TensorRT
TensorRT copied to clipboard
🐛 [Bug] Advanced Indexing/GatherND compilation causes error: `isObject() INTERNAL ASSERT FAILED at "libtorch/_virtual_includes/ATen/ATen/core/ivalue_inl.h":123, please report a bug to PyTorch. Expected Object but got None`
Bug Description
PyTorch uses advanced indexing to implement GatherND. For example:
torch[[0,1], :, None, torch.tensor((0,1))]
is considered a valid indexing operation. However, when applying TensorRT compilation, we see the following error:
isObject() INTERNAL ASSERT FAILED at "bazel-out/k8-opt/bin/external/libtorch/_virtual_includes/ATen/ATen/core/ivalue_inl.h":123, please report a bug to PyTorch.

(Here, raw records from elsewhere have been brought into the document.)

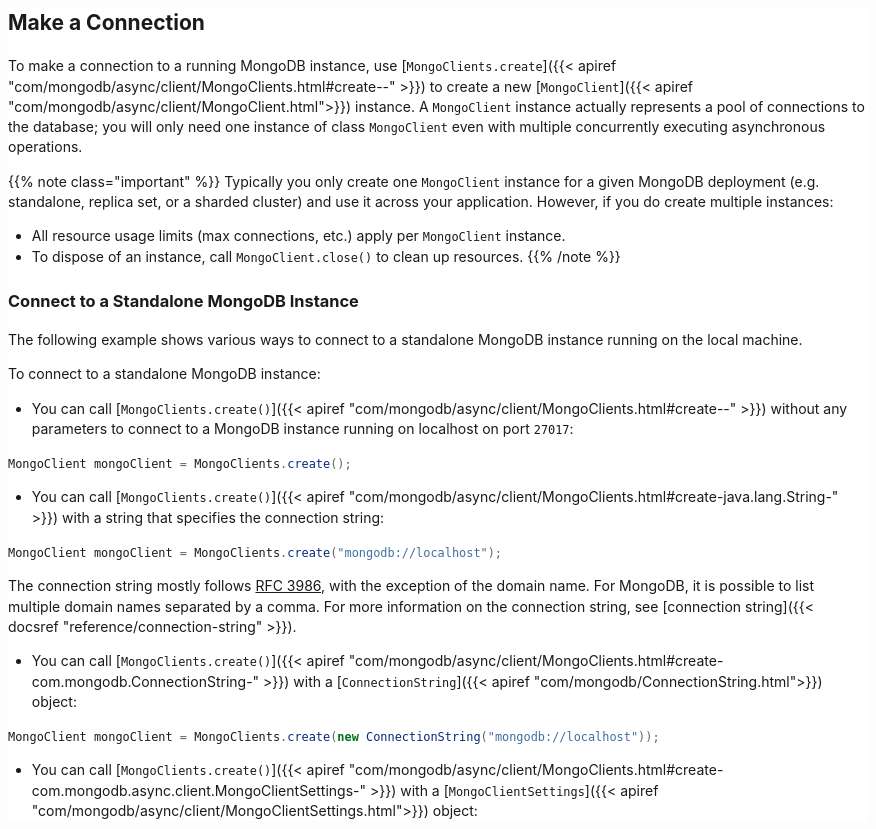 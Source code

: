 ## Make a Connection

To make a connection to a running MongoDB instance, use [`MongoClients.create`]({{< apiref "com/mongodb/async/client/MongoClients.html#create--" >}}) to create a new [`MongoClient`]({{< apiref "com/mongodb/async/client/MongoClient.html">}}) instance. A `MongoClient` instance actually represents a pool of connections
to the database; you will only need one instance of class
`MongoClient` even with multiple concurrently executing asynchronous operations.

{{% note class="important" %}}
Typically you only create one `MongoClient` instance for a given MongoDB
deployment (e.g. standalone, replica set, or a sharded cluster) and use it across your application. However, if you do create multiple instances:

-  All resource usage limits (max connections, etc.) apply per `MongoClient` instance.
-  To dispose of an instance, call `MongoClient.close()` to clean up resources.
{{% /note %}}

### Connect to a Standalone MongoDB Instance

The following example shows various ways to connect to a standalone MongoDB instance running on the local machine.

To connect to a standalone MongoDB instance:

- You can call [`MongoClients.create()`]({{< apiref "com/mongodb/async/client/MongoClients.html#create--" >}}) without any parameters to connect to a MongoDB instance running on localhost on port ``27017``:

```java
MongoClient mongoClient = MongoClients.create();
```

- You can call [`MongoClients.create()`]({{< apiref "com/mongodb/async/client/MongoClients.html#create-java.lang.String-" >}}) with a string that specifies the connection string:

```java
MongoClient mongoClient = MongoClients.create("mongodb://localhost");
```

The connection string mostly follows [RFC 3986](http://tools.ietf.org/html/rfc3986), with the exception of the domain name. For MongoDB, it is possible to list multiple domain names separated by a comma. For more information on the connection string, see [connection string]({{< docsref "reference/connection-string" >}}).

- You can call [`MongoClients.create()`]({{< apiref "com/mongodb/async/client/MongoClients.html#create-com.mongodb.ConnectionString-" >}}) with a [`ConnectionString`]({{< apiref "com/mongodb/ConnectionString.html">}}) object:

```java
MongoClient mongoClient = MongoClients.create(new ConnectionString("mongodb://localhost"));
```

- You can call [`MongoClients.create()`]({{< apiref "com/mongodb/async/client/MongoClients.html#create-com.mongodb.async.client.MongoClientSettings-" >}}) with a [`MongoClientSettings`]({{< apiref "com/mongodb/async/client/MongoClientSettings.html">}}) object:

Expected Object but got None
To Reproduce
Run with nvcr.io/nvidia/pytorch:22.07-py3 container (gathernd.py):
import tensorrt
import torch
import torch_tensorrt
class GatherNDListModel(torch.nn.Module):
def __init__(self):
super().__init__()
def forward(self, x):
return x[[1,0], :, [1,0]]
class GatherNDTensorModel(torch.nn.Module):
def __init__(self):
super().__init__()
self.index = torch.tensor((1,0))
def forward(self, x):
return x[self.index, :, self.index]
if __name__ == '__main__':
torch.manual_seed(0)
t = torch.randn(3, 4, 5).cuda()
try:
m = GatherNDListModel()
o = m(t)
print(f"PyTorch: {o.shape}")
mt = torch_tensorrt.compile(m, inputs=[t], truncate_long_and_double=True)
o = mt(t)
print(f"TRT: {o.shape}")
except Exception as err:
print(f"GatherND list indexing failed: {err}")
try:
m = GatherNDTensorModel()
o = m(t)
print(f"PyTorch: {o.shape}")
mt = torch_tensorrt.compile(m, inputs=[t], truncate_long_and_double=True)
o = mt(t)
print(f"TRT: {o.shape}")
except Exception as err:
print(f"GatherND tensor indexing failed: {err}")
Outputs the following:
PyTorch: torch.Size([2, 4])
WARNING: [Torch-TensorRT] - Truncating weight (constant in the graph) from Int64 to Int32
GatherND list indexing failed: isObject() INTERNAL ASSERT FAILED at "bazel-out/k8-opt/bin/external/libtorch/_virtual_includes/ATen/ATen/core/ivalue_inl.h":123, please report a bug to PyTorch. Expected Object but got None
PyTorch: torch.Size([2, 4])
WARNING: [Torch-TensorRT] - Truncating weight (constant in the graph) from Int64 to Int32
GatherND tensor indexing failed: isObject() INTERNAL ASSERT FAILED at "bazel-out/k8-opt/bin/external/libtorch/_virtual_includes/ATen/ATen/core/ivalue_inl.h":123, please report a bug to PyTorch. Expected Object but got None
Note that the pytorch version (ie. no-TRT) model outputs the expected shapes, but the TRT conversion fails.
Expected behavior
The TRT compilation should succeed and output the same output as the non-TRT version.
Environment
Build information about Torch-TensorRT can be found by turning on debug messages
nvcr.io/nvidia/pytorch:22.07-py3
Additional context
https://partners.nvidia.com/Bug/ViewBug/3735309
I have a fix for this error as well as the general None case but we hit the current limitation where the converter does not support more than one tensor used to index. https://github.com/pytorch/TensorRT/blob/c63a5a5717e28d1a195740356fffbb9afcff36a8/core/conversion/converters/impl/select.cpp#L287
@ruoqianguo Do you have more information on this limitation? Is this something we can address but have not had time or is it a fundamental tensorrt limitation?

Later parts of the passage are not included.